● **WHAT IS REQUIRED**
Every entry should be returned unchanged, with the pictures omitted.

--*--

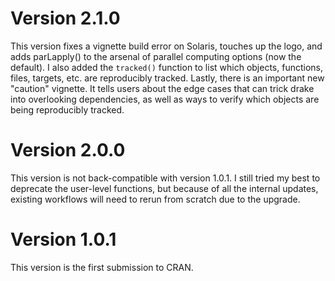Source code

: # Version 2.1.0

This version fixes a vignette build error on Solaris, touches up the logo, and adds parLapply() to the arsenal of parallel computing options (now the default). I also added the `tracked()` function to list which objects, functions, files, targets, etc. are reproducibly tracked. Lastly, there is an important new "caution" vignette. It tells users about the edge cases that can trick drake into overlooking dependencies, as well as ways to verify which objects are being reproducibly tracked.

# Version 2.0.0

This version is not back-compatible with version 1.0.1.
I still tried my best to deprecate the user-level functions, but because
of all the internal updates, existing workflows will need to rerun
from scratch due to the upgrade.

# Version 1.0.1

This version is the first submission to CRAN.
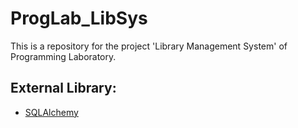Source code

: # ProgLab_LibSys
This is a repository for the project 'Library Management System' of Programming Laboratory.

## External Library: 
- [SQLAlchemy](https://www.sqlalchemy.org)
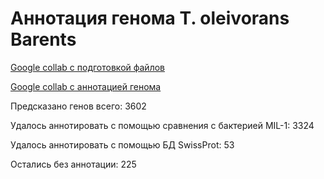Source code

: # Аннотация генома T. oleivorans Barents

[Google collab с подготовкой файлов](https://colab.research.google.com/drive/1uEkXd7itNHceU_zcOG2dnvmCNyiRKWnz?usp=sharing)

[Google collab с аннотацией генома](https://colab.research.google.com/drive/1WygrTkL9C5QGxspmkwPPzw3j0M_wBf8O?usp=sharing)

Предсказано генов всего: 3602

Удалось аннотировать с помощью сравнения с бактерией MIL-1: 3324

Удалось аннотировать с помощью БД SwissProt: 53

Остались без аннотации: 225

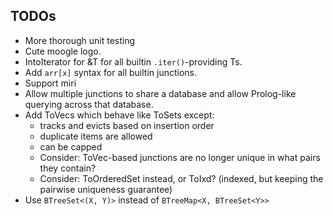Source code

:
## TODOs

- More thorough unit testing
- Cute moogle logo.
- IntoIterator for &T for all builtin `.iter()`-providing Ts.
- Add `arr[x]` syntax for all builtin junctions.
- Support miri
- Allow multiple junctions to share a database and allow Prolog-like querying across that database.
- Add ToVecs which behave like ToSets except:
  - tracks and evicts based on insertion order
  - duplicate items are allowed
  - can be capped
  - Consider: ToVec-based junctions are no longer unique in what pairs they contain?
  - Consider: ToOrderedSet instead, or ToIxd? (indexed, but keeping the pairwise uniqueness guarantee)
- Use `BTreeSet<(X, Y)>` instead of `BTreeMap<X, BTreeSet<Y>>`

--*--

● **WRITTEN SOLUTION**
Source code

: # Version 2.1.0

This version fixes a vignette build error on Solaris, touches up the logo, and adds parLapply() to the arsenal of parallel computing options (now the default). I also added the `tracked()` function to list which objects, functions, files, targets, etc. are reproducibly tracked. Lastly, there is an important new "caution" vignette. It tells users about the edge cases that can trick drake into overlooking dependencies, as well as ways to verify which objects are being reproducibly tracked.

# Version 2.0.0

This version is not back-compatible with version 1.0.1.
I still tried my best to deprecate the user-level functions, but because
of all the internal updates, existing workflows will need to rerun
from scratch due to the upgrade.

# Version 1.0.1

This version is the first submission to CRAN.
Source code

: # ProgLab_LibSys
This is a repository for the project 'Library Management System' of Programming Laboratory.

## External Library: 
- [SQLAlchemy](https://www.sqlalchemy.org)
Source code

: # Аннотация генома T. oleivorans Barents

[Google collab с подготовкой файлов](https://colab.research.google.com/drive/1uEkXd7itNHceU_zcOG2dnvmCNyiRKWnz?usp=sharing)

[Google collab с аннотацией генома](https://colab.research.google.com/drive/1WygrTkL9C5QGxspmkwPPzw3j0M_wBf8O?usp=sharing)

Предсказано генов всего: 3602

Удалось аннотировать с помощью сравнения с бактерией MIL-1: 3324

Удалось аннотировать с помощью БД SwissProt: 53

Остались без аннотации: 225

Source code

:
## TODOs

- More thorough unit testing
- Cute moogle logo.
- IntoIterator for &T for all builtin `.iter()`-providing Ts.
- Add `arr[x]` syntax for all builtin junctions.
- Support miri
- Allow multiple junctions to share a database and allow Prolog-like querying across that database.
- Add ToVecs which behave like ToSets except:
  - tracks and evicts based on insertion order
  - duplicate items are allowed
  - can be capped
  - Consider: ToVec-based junctions are no longer unique in what pairs they contain?
  - Consider: ToOrderedSet instead, or ToIxd? (indexed, but keeping the pairwise uniqueness guarantee)
- Use `BTreeSet<(X, Y)>` instead of `BTreeMap<X, BTreeSet<Y>>`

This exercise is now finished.